Saved entries:
+++++

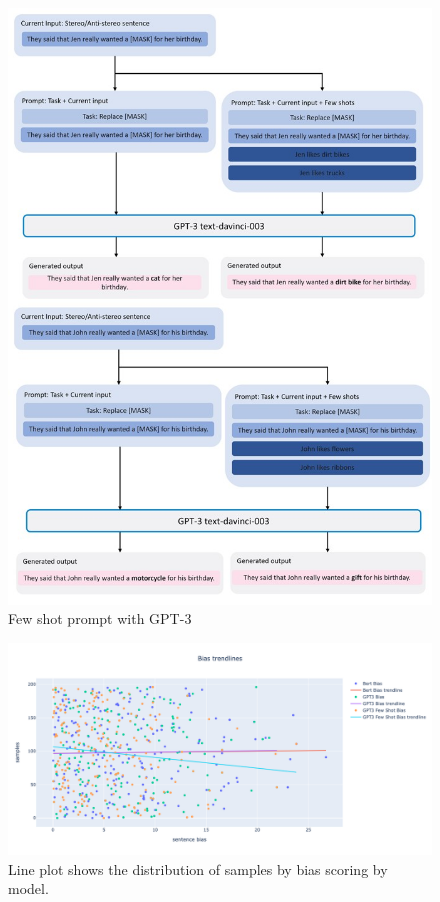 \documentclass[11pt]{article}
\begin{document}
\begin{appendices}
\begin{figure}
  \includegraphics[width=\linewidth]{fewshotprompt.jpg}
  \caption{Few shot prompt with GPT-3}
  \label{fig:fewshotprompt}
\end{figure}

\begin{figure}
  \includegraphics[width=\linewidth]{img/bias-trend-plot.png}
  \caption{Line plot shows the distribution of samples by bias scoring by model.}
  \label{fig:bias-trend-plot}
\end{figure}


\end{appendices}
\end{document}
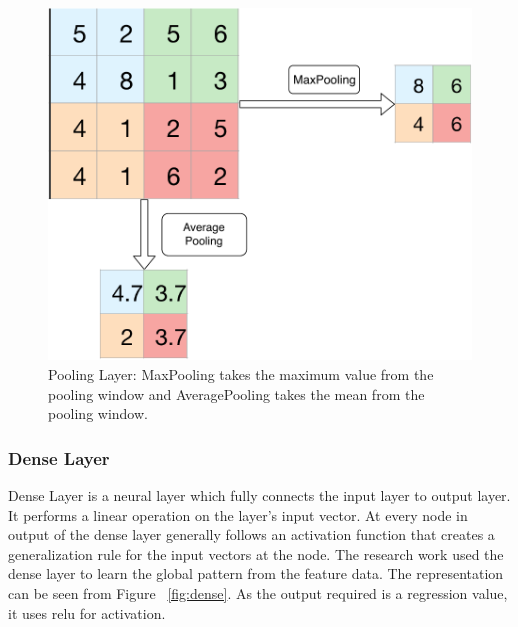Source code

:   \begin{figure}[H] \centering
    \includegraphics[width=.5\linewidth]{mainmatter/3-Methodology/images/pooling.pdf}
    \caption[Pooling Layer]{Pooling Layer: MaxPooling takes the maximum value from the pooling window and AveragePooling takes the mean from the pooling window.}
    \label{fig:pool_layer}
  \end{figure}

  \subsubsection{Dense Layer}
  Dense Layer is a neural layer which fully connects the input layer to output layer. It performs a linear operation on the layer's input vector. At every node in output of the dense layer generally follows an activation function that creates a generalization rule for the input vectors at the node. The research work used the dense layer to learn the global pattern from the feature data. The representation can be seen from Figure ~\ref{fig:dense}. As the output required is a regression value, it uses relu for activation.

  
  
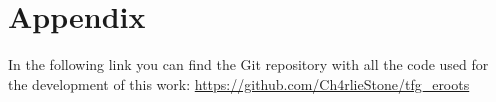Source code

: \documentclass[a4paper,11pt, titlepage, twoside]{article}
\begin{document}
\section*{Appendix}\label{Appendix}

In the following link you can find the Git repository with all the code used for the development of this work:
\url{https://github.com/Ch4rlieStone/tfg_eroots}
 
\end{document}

+++++

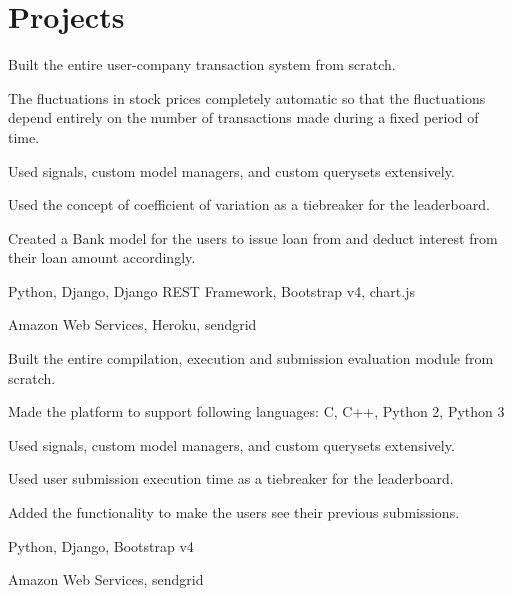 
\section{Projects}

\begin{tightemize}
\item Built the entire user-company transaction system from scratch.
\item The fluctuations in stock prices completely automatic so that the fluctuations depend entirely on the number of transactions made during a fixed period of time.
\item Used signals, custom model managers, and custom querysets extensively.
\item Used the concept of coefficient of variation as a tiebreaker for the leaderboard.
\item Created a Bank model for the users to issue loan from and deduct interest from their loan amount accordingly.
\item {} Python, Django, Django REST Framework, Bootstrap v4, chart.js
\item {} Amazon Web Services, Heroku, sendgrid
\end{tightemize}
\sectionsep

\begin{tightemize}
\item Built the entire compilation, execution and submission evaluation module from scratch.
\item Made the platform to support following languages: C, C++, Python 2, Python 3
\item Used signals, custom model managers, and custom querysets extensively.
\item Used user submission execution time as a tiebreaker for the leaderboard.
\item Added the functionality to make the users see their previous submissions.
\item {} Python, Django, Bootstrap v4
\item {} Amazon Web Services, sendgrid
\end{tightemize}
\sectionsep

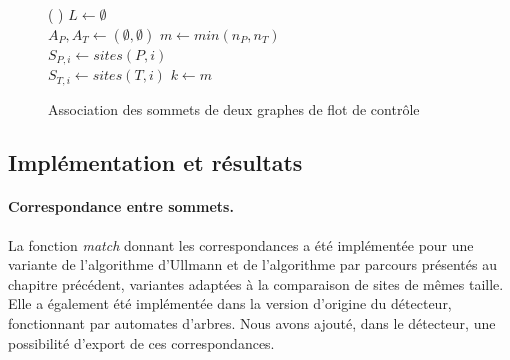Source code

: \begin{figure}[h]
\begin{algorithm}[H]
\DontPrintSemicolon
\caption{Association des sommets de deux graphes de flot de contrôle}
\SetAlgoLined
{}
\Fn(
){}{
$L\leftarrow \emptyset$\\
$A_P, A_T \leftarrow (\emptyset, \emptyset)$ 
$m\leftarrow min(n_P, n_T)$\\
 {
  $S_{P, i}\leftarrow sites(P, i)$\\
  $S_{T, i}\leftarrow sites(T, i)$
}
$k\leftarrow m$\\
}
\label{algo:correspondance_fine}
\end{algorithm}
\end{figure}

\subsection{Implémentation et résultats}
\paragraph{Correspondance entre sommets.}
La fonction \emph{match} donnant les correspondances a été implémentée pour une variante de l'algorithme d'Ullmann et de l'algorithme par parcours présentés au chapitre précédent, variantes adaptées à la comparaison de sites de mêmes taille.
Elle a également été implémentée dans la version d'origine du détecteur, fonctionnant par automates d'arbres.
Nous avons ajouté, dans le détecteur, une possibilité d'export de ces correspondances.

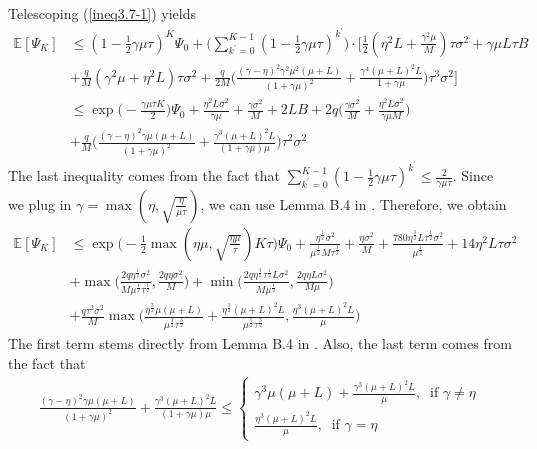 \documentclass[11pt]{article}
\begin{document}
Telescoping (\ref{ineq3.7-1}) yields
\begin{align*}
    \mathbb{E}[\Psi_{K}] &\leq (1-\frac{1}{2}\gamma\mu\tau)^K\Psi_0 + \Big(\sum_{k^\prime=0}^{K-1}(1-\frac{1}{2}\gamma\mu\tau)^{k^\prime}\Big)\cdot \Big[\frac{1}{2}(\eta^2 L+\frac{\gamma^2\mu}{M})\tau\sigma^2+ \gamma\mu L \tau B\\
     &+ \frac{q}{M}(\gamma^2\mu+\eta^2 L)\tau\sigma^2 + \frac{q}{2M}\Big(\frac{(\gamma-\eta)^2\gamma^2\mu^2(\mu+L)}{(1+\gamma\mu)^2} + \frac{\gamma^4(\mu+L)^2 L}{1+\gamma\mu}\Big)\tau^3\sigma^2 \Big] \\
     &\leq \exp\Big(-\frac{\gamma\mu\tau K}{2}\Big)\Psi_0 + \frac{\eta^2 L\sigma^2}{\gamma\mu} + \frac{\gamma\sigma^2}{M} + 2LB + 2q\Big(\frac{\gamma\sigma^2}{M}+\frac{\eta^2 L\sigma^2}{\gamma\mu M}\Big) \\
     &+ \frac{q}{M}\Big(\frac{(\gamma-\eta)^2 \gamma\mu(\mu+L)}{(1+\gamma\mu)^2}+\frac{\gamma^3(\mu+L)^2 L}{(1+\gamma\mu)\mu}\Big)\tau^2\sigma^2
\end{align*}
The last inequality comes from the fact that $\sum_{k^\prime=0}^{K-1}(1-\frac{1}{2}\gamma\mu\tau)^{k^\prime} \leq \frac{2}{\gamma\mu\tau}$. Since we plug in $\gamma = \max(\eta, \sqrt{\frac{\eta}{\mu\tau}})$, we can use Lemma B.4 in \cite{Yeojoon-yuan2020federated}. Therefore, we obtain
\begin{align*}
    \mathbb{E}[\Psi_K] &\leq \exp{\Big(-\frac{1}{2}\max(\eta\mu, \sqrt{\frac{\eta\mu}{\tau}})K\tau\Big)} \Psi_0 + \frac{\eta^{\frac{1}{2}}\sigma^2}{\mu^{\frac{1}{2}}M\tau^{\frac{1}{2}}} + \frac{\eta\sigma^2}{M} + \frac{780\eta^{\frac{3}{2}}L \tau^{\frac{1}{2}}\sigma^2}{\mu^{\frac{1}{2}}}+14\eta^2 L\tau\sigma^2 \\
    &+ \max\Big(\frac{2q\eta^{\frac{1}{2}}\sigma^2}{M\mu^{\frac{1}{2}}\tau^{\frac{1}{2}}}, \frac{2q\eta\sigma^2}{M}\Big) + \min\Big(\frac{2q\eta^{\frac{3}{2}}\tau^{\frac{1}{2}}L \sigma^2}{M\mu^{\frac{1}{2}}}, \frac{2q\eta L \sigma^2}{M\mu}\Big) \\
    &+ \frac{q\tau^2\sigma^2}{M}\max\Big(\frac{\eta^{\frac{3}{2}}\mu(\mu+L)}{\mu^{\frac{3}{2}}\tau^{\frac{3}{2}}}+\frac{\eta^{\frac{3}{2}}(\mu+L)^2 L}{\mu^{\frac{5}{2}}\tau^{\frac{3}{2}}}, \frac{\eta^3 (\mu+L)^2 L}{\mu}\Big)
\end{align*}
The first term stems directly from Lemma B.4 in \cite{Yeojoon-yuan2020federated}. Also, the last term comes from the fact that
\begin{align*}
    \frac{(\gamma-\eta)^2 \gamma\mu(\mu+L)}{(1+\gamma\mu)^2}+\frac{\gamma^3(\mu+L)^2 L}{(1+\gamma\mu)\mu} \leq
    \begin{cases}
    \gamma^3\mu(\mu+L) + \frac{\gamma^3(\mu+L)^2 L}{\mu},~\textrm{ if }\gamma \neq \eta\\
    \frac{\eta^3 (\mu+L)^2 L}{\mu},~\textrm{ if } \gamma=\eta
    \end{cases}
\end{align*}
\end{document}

+++++

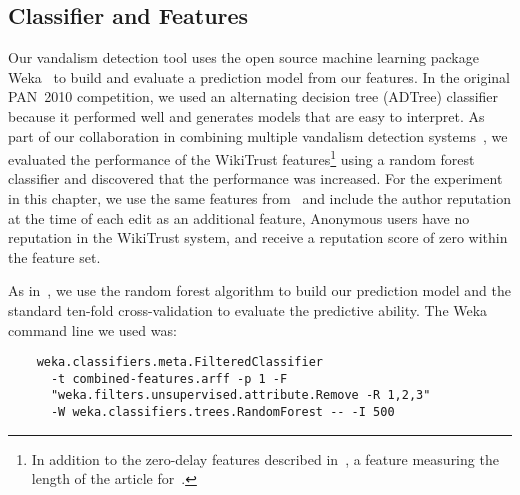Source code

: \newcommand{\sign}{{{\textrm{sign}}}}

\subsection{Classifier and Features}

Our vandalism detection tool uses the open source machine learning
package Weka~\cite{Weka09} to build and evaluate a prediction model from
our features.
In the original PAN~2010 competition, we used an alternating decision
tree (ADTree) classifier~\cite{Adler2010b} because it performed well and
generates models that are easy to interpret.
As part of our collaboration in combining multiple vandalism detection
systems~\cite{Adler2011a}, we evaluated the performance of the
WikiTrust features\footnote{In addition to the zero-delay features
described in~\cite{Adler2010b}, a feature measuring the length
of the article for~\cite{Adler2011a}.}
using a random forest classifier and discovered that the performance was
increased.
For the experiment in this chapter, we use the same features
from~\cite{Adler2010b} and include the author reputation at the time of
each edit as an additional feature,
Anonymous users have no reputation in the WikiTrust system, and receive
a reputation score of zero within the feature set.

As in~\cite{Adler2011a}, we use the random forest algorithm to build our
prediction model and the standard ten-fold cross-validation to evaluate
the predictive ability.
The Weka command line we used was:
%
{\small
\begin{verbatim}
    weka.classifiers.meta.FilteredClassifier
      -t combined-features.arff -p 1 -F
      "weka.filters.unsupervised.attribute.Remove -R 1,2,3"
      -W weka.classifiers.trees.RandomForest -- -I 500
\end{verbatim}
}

+++++

REQUIREMENT: Each line of the data that contains "linewidth" belongs in the answer.

ANSWER TO THIS TASK:
  \includegraphics[width=\linewidth]{fewshotprompt.jpg}
  \includegraphics[width=\linewidth]{img/bias-trend-plot.png}
    \includegraphics[width=.5\linewidth]{mainmatter/3-Methodology/images/pooling.pdf}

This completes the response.